Bulut - Spark History Server

Apache Spark History Server for AWS Glue / Apache Spark event logs kept on Amazon S3

Apache Spark History Server - Usage and Configuration Instructions

About

Apache Spark History Server for AWS Glue / Apache Spark event logs kept on Amazon S3, this AMI will allow you to quickly deploy and integrate slightly modified open source Apache Spark History Server for better AWS integration and easier user experience. You can use the web based user interface to monitor and debug Apache Spark Jobs, AWS Glue ETL jobs running on the AWS Glue job system, and also Spark applications running on AWS Glue development endpoints. The Spark History Server UI enables you to check the following for each job:

The event timeline of each Spark stage
A directed acyclic graph (DAG) of the job
Physical and logical plans for SparkSQL queries
The underlying Spark environmental variables for each job

Table of Contents

Highlights
Accessing to Spark History Server
Spark History Server Configuration
Spark UI Access
How to use it with AWS Glue

Highlights

Customized / integrated configuration panel for better AWS integration
Support for all AWS Glue versions (Glue 4.0 - Spark 3.3.0, Glue 3.0 - Spark 3.1.1, Glue 2.0 - Spark 2.4.3, Glue 1.0 - Spark 2.4.3)
Ability to switch between Glue - Spark engine versions using web browser
Extensive S3 access support; instance roles, permanent user credentials, temporary credentials / session tokens
Ability to reconfigure Spark Event Logs S3 path online
Auto restart of Spark Event History Server after configuration changes
Observe Status and Logs of Spark Event History Server remotely even if it is in failed state

Accessing to Spark History Server

After the deployment, you can access the Spark History Server interface via a browser using HTTPS (port 443) or HTTP (port 80) protocols; for instance, https://public_dns_name or http://public_dns_name. If your EC2 instance has no public name (running inside a private VPC), you can access to the spark history server web interface via; https://private_dns_name or http://private_dns_name. Alternatively you can use attached public/private IP addresses instead of DNS names. In both scenarios, you will need to make sure that the traffic is routable between client and the EC2 instance. Security group attached to the EC2 instance should allow at least TCP port 443 (HTTPS) or TCP port 80 (HTTP) inbound access from the client location you are trying to access from.

When you successfully connect to the web interface, the Spark History Server main page is displayed as shown below

By default, the server is configured with a self-signed SSL certificate for HTTPS communication. Therefore, as shown below, you may receive a security / certificate warning in web browsers when using HTTPS access.

If you would like to proceed with the self-signed certificate, you can click Advanced button and then Accept the Risk to continue.

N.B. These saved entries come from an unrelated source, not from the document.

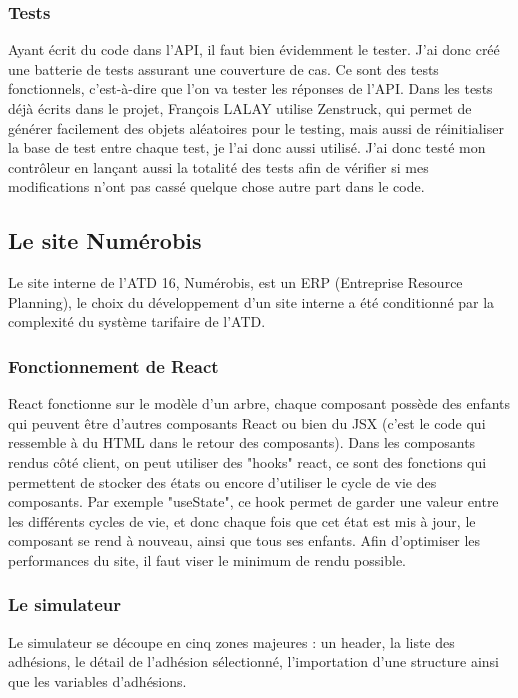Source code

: \documentclass[a4paper,12pt]{report}
\begin{document}
\subsubsection{Tests}
Ayant écrit du code dans l'API, il faut bien évidemment le tester. J'ai donc créé une batterie de tests assurant une couverture de cas. Ce sont des tests fonctionnels, c'est-à-dire que l'on va tester les réponses de l'API. Dans les tests déjà écrits dans le projet, François LALAY utilise Zenstruck, qui permet de générer facilement des objets aléatoires pour le testing, mais aussi de réinitialiser la base de test entre chaque test, je l'ai donc aussi utilisé. J'ai donc testé mon contrôleur en lançant aussi la totalité des tests afin de vérifier si mes modifications n'ont pas cassé quelque chose autre part dans le code.

\subsection{Le site Numérobis}
Le site interne de l'ATD 16, Numérobis, est un ERP (Entreprise Resource Planning), le choix du développement d'un site interne a été conditionné par la complexité du système tarifaire de l'ATD.

\subsubsection{Fonctionnement de React}
React fonctionne sur le modèle d'un arbre, chaque composant possède des enfants qui peuvent être d'autres composants React ou bien du JSX (c'est le code qui ressemble à du HTML dans le retour des composants). Dans les composants rendus côté client, on peut utiliser des "hooks" react, ce sont des fonctions qui permettent de stocker des états ou encore d'utiliser le cycle de vie des composants. Par exemple "useState", ce hook permet de garder une valeur entre les différents cycles de vie, et donc chaque fois que cet état est mis à jour, le composant se rend à nouveau, ainsi que tous ses enfants. Afin d'optimiser les performances du site, il faut viser le minimum de rendu possible.

\subsubsection{Le simulateur}

Le simulateur se découpe en cinq zones majeures : un header, la liste des adhésions, le détail de l'adhésion sélectionné, l'importation d'une structure ainsi que les variables d'adhésions.
\end{document}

Spark History Server Configuration

By default the Spark History Server configured to process the spark event-logs kept locally on EC2 instance (file:///tmp/spark-events). Spark log events manually copied to the EC2 instance's "/tmp/spark-events" directory can become browsable in the history server. However it is recommended to directly get the spark event logs from S3 for ease of use and flexibility. To configure your Spark History Server please click Configuration link present in the home page.

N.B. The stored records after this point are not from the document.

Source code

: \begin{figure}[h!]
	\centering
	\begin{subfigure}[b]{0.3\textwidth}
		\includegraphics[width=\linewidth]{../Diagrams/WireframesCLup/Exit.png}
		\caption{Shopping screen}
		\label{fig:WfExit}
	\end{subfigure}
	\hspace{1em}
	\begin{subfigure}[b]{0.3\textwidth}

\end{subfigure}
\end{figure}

Configuration page displays the as-is settings and allows you to modify them

It is recommended to keep the AWS Glue / Spark engine version as the latest one. However, if you prefer you can switch back to older Spark engine versions incase you have difficulty browsing logs of older versions of AWS Glue has produced

Spark History Server needs to have read permissions for the S3 path hosting the spark event logs. Read permission can be provided either attaching an instance role to the EC2 instance (first option in the combobox below - RECOMMENDED from security perspective). Alternatively you can create an IAM user / use an existing IAM user. In that case you can choose the second option in the combobox shown below. Then you can enter the programmatic access key and secret key information. Spark History Server configuration wizard also supports temporary session token usage. In that case, you can select the last option from the combobox, and then you can configure the access key, secret key and session token details to be used by the Spark History Server. In all these options Read Only access to the S3 path, and KMS decrypt permissions (if the logs are KMS encrypted) is required only. You should keep it as least privieleged.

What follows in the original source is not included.